The State of Homeschooling in America

Today’s homeschool advocates are parents who don’t believe that the current school model is best, or enough, for their children.

Around this time each year, as children head back to school, a paradox re-emerges: The general public may nod to the adage that “education begins at home”—and agree with the notion that parents are partners in learning—but homeschooling is rarely talked about in a positive way. Public schools don’t consider parents, even if they call themselves home-based educators, to be “real” teachers. Mostly unregulated and untracked, homeschooling is presumed to offer fewer resources to students and to be of lower quality than both public and private schools. And after years of news stories about its sinister side, homeschooling is often associated with a patriarchal, religious fundamentalism: The image of an isolated child—left to care for her many siblings, to learn on her own, or, worse, to fend off abuse—isn’t as surprising as it ought to be.

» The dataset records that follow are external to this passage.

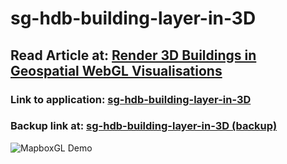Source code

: # sg-hdb-building-layer-in-3D

## Read Article at: [Render 3D Buildings in Geospatial WebGL Visualisations](https://towardsdatascience.com/render-3d-buildings-in-geospatial-webgl-visualisations-c5325eadb347)

### Link to application: [sg-hdb-building-layer-in-3D](https://sg-hdb-building-layer-in-3d.onrender.com/)
### Backup link at: [sg-hdb-building-layer-in-3D (backup)](https://sg-hdb-building-layer-in-3d.glitch.me/)

![MapboxGL Demo](https://miro.medium.com/max/1100/1*pVJ8FIPjG55qIgZAClaMAg.gif)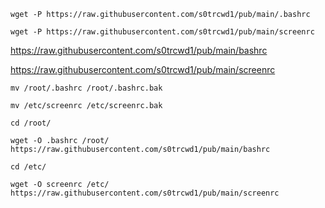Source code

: 	wget -P https://raw.githubusercontent.com/s0trcwd1/pub/main/.bashrc

	wget -P https://raw.githubusercontent.com/s0trcwd1/pub/main/screenrc




https://raw.githubusercontent.com/s0trcwd1/pub/main/bashrc



https://raw.githubusercontent.com/s0trcwd1/pub/main/screenrc

	mv /root/.bashrc /root/.bashrc.bak

 	mv /etc/screenrc /etc/screenrc.bak

 	cd /root/
  
	wget -O .bashrc /root/ https://raw.githubusercontent.com/s0trcwd1/pub/main/bashrc

	cd /etc/
 
	wget -O screenrc /etc/ https://raw.githubusercontent.com/s0trcwd1/pub/main/screenrc
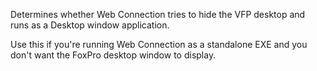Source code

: ﻿Determines whether Web Connection tries to hide the VFP desktop and runs as a Desktop window application.

Use this if you're running Web Connection as a standalone EXE and you don't want the FoxPro desktop window to display.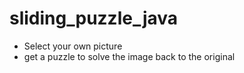 # sliding_puzzle_java
- Select your own picture
- get a puzzle to solve the image back to the original
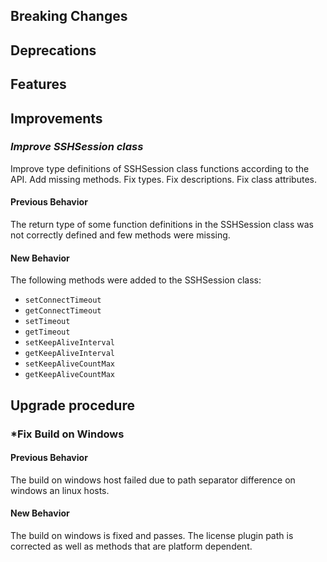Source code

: [//]: # (VERSION_PLACEHOLDER DO NOT DELETE)
[//]: # (Used when working on a new release. Placed together with the Version.md)
[//]: # (Nothing here is optional. If a step must not be performed, it must be said so)
[//]: # (Do not fill the version, it will be done automatically)
[//]: # (Quick Intro to what is the focus of this release)

## Breaking Changes

[//]: # (### *Breaking Change*)
[//]: # (Describe the breaking change AND explain how to resolve it)
[//]: # (You can utilize internal links /e.g. link to the upgrade procedure, link to the improvement|deprecation that introduced this/)

## Deprecations

[//]: # (### *Deprecation*)
[//]: # (Explain what is deprecated and suggest alternatives)

[//]: # (Features -> New Functionality)

## Features

[//]: # (### *Feature Name*)
[//]: # (Describe the feature)
[//]: # (Optional But higlhy recommended Specify *NONE* if missing)
[//]: # (#### Relevant Documentation:)

[//]: # (Improvements -> Bugfixes/hotfixes or general improvements)

## Improvements

[//]: # (### *Improvement Name* )
[//]: # (Talk ONLY regarding the improvement)
[//]: # (Optional But higlhy recommended)
[//]: # (#### Previous Behavior)
[//]: # (Explain how it used to behave, regarding to the change)
[//]: # (Optional But higlhy recommended)
[//]: # (#### New Behavior)
[//]: # (Explain how it behaves now, regarding to the change)
[//]: # (Optional But higlhy recommended Specify *NONE* if missing)
[//]: # (#### Relevant Documentation:)

### *Improve SSHSession class*

Improve type definitions of SSHSession class functions according to the API. Add missing methods. Fix types. Fix descriptions. Fix class attributes.
  
#### Previous Behavior

The return type of some function definitions in the SSHSession class was not correctly defined and few methods were missing.

#### New Behavior

The following methods were added to the SSHSession class:

- `setConnectTimeout`
- `getConnectTimeout`
- `setTimeout`
- `getTimeout`
- `setKeepAliveInterval`
- `getKeepAliveInterval`
- `setKeepAliveCountMax`
- `getKeepAliveCountMax`

## Upgrade procedure

[//]: # (Explain in details if something needs to be done)

### *Fix Build on Windows

#### Previous Behavior

The build on windows host failed due to path separator difference on windows an linux hosts.

#### New Behavior

The build on windows is fixed and passes. The license plugin path is corrected as well as methods that are platform dependent.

Indeed, while it’s true that these children need and deserve protection, what’s frequently obscured is that this image is really about child welfare reform—a way to protect children from religious fanatics that’s more about the home than it is about the homeschool. And fundamentalist, off-the-grid homeschoolers aren’t the norm. In fact, despite the massive market of religious homeschool conventions, curriculum, and websites and the power of religious legal and lobbying groups, religion isn’t even the top reason for homeschooling anymore. In 2007, the United States Department of Education reported that 36 percent of homeschooling parents said that their most important reason for homeschooling was “to provide their children religious or moral instruction.” By 2012, that figure dropped to just 21 percent, with “concerns about the school environment (such as safety, drugs, negative peer pressure)” and “dissatisfaction with academic instruction” having become parents’ main reasons for homeschooling. Parents also cite a desire to provide a non-traditional approach to education, children’s special needs, family time, and finances as reasons for homeschooling.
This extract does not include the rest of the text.